(Stored entries)
-=-=-

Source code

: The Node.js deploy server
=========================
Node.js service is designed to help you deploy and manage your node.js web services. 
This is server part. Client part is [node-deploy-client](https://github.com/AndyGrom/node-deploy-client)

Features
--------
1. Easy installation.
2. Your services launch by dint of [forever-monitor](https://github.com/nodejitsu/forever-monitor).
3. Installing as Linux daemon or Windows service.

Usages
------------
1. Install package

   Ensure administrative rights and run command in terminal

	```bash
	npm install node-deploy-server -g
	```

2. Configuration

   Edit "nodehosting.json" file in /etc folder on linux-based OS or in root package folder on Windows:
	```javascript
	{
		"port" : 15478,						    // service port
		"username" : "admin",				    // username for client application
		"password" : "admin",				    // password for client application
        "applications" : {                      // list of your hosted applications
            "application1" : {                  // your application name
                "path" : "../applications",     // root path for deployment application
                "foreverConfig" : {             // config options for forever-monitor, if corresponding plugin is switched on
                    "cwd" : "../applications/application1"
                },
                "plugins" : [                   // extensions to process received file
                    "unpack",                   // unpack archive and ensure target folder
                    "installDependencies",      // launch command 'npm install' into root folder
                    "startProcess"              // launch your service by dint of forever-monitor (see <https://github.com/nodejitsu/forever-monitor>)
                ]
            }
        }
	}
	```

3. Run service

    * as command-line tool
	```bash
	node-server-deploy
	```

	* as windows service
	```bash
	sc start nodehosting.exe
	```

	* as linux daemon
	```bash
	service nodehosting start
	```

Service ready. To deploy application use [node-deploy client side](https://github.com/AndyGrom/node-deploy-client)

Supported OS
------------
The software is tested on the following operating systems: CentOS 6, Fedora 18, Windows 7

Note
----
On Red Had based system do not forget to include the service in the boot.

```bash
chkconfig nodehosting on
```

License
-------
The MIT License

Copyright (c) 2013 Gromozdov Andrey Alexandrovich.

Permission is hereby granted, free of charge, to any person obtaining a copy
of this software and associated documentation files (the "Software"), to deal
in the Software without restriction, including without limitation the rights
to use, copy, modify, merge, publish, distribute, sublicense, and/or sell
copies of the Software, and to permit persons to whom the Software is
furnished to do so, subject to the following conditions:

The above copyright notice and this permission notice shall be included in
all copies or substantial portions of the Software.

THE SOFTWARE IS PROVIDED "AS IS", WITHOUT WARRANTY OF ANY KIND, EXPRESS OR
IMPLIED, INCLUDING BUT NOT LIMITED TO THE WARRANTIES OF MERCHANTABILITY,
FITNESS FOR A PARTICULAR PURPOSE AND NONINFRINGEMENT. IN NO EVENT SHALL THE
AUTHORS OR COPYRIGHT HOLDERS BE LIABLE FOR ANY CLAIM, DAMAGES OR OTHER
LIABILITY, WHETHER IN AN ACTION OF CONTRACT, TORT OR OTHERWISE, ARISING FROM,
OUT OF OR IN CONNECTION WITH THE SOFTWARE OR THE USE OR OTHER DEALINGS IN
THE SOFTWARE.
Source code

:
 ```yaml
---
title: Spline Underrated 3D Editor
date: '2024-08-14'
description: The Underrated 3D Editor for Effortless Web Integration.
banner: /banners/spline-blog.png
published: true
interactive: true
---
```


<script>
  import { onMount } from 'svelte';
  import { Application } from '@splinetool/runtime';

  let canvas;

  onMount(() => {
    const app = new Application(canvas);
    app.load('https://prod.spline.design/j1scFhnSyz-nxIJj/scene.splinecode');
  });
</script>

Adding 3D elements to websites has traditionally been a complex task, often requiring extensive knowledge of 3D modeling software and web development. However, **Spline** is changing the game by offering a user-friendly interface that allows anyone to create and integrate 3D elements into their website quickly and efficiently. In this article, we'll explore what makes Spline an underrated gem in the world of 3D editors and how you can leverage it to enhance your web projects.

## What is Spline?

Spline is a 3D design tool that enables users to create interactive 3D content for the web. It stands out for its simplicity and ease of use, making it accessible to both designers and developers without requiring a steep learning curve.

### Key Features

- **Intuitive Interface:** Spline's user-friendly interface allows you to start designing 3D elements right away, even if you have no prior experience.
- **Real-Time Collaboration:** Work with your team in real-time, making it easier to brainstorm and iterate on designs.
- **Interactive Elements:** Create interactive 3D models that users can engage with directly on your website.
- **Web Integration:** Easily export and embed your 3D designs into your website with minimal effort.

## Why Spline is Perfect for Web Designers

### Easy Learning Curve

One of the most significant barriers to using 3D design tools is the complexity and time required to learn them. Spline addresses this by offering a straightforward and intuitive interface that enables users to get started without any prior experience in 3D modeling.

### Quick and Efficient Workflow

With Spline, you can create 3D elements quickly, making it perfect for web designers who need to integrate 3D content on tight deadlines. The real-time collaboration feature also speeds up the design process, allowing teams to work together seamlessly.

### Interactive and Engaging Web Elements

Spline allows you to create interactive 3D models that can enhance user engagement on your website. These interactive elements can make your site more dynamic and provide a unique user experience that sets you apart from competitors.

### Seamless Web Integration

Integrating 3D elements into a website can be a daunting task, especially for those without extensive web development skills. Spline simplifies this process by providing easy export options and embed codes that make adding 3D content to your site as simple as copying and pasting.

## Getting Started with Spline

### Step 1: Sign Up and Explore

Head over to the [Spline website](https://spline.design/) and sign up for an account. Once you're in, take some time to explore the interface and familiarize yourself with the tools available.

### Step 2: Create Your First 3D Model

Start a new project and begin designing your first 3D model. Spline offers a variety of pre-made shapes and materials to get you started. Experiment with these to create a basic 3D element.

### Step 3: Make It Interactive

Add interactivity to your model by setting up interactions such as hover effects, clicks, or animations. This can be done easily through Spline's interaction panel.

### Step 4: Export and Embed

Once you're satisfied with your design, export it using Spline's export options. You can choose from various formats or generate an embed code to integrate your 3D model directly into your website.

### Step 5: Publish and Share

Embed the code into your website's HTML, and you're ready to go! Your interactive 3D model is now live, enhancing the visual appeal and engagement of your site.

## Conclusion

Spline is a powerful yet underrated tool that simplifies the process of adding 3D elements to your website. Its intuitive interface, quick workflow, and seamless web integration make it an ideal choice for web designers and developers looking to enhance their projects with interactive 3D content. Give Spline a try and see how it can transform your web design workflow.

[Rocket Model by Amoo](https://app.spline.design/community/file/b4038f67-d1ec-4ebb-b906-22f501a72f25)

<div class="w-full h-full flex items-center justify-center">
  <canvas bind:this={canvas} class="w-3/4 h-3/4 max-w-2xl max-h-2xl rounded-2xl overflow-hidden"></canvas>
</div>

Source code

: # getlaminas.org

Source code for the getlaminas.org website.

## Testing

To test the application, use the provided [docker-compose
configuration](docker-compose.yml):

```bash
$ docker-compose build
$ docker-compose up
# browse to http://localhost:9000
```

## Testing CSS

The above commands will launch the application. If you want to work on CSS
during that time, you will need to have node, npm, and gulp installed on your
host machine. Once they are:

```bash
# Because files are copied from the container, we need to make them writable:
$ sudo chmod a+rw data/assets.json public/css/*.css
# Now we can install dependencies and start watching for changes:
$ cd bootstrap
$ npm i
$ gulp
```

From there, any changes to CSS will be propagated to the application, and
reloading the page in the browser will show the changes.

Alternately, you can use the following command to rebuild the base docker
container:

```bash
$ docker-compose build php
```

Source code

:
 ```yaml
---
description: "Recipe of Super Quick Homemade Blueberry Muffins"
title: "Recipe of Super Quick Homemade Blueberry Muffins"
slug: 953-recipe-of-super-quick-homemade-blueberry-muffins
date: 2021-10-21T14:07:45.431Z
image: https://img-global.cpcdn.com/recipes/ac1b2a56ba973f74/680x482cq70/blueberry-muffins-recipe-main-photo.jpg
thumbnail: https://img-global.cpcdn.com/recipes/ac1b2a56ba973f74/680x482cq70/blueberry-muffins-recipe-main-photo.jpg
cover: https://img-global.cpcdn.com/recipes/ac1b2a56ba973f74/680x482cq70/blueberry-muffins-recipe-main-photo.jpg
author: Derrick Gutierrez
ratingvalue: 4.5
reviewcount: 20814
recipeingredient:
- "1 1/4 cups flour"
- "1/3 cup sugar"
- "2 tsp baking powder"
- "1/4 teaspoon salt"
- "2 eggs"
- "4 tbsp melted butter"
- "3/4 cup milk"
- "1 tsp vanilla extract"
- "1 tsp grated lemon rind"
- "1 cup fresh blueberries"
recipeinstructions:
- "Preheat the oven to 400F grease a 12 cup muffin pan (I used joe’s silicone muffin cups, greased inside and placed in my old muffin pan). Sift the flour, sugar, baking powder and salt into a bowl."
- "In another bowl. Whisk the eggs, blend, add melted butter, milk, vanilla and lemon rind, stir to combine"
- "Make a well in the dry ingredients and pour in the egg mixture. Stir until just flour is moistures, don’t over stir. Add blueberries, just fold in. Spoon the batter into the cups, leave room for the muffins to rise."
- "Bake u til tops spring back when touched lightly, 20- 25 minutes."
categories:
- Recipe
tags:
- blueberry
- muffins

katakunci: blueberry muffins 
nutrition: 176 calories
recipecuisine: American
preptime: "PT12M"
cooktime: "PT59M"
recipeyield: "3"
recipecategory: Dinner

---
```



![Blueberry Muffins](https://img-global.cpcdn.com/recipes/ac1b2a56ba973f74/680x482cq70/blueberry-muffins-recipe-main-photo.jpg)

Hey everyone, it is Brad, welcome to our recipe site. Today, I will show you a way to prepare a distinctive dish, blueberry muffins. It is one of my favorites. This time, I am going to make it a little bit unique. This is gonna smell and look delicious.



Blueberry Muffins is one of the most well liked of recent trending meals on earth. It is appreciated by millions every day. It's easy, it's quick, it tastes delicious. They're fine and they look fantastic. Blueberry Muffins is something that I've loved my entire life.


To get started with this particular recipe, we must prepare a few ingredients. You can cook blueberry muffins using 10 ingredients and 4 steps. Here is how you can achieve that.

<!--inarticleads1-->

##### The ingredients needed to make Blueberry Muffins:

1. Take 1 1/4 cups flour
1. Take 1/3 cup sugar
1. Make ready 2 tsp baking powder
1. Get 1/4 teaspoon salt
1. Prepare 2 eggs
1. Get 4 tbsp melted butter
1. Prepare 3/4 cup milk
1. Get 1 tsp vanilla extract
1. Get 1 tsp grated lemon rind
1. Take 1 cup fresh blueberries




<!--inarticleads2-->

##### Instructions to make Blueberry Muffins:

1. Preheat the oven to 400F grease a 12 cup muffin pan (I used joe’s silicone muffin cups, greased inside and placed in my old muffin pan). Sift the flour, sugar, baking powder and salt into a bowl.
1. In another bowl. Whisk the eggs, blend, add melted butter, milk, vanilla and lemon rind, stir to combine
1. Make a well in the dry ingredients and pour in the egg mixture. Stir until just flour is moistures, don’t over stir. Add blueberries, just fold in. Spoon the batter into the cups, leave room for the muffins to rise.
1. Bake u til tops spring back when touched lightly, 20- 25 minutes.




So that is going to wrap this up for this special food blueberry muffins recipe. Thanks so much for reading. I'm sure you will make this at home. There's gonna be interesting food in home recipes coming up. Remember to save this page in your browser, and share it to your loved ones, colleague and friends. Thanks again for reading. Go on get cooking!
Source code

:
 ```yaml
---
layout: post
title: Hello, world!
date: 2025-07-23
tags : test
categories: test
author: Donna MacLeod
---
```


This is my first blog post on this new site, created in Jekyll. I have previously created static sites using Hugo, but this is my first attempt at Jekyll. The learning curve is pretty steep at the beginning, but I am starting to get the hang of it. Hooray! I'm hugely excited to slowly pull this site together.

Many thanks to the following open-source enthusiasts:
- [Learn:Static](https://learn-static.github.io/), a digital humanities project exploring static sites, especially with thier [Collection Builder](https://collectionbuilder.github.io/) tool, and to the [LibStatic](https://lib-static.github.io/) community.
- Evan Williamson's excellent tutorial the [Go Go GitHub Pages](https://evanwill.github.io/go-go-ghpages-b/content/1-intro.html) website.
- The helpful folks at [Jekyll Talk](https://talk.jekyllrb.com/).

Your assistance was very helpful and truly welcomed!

-=-=-

> WHAT TO DO: Pull out all lines of the data with the string "room".

> SOLUTION TO THIS EXERCISE:
- "Make a well in the dry ingredients and pour in the egg mixture. Stir until just flour is moistures, don’t over stir. Add blueberries, just fold in. Spoon the batter into the cups, leave room for the muffins to rise."
1. Make a well in the dry ingredients and pour in the egg mixture. Stir until just flour is moistures, don’t over stir. Add blueberries, just fold in. Spoon the batter into the cups, leave room for the muffins to rise.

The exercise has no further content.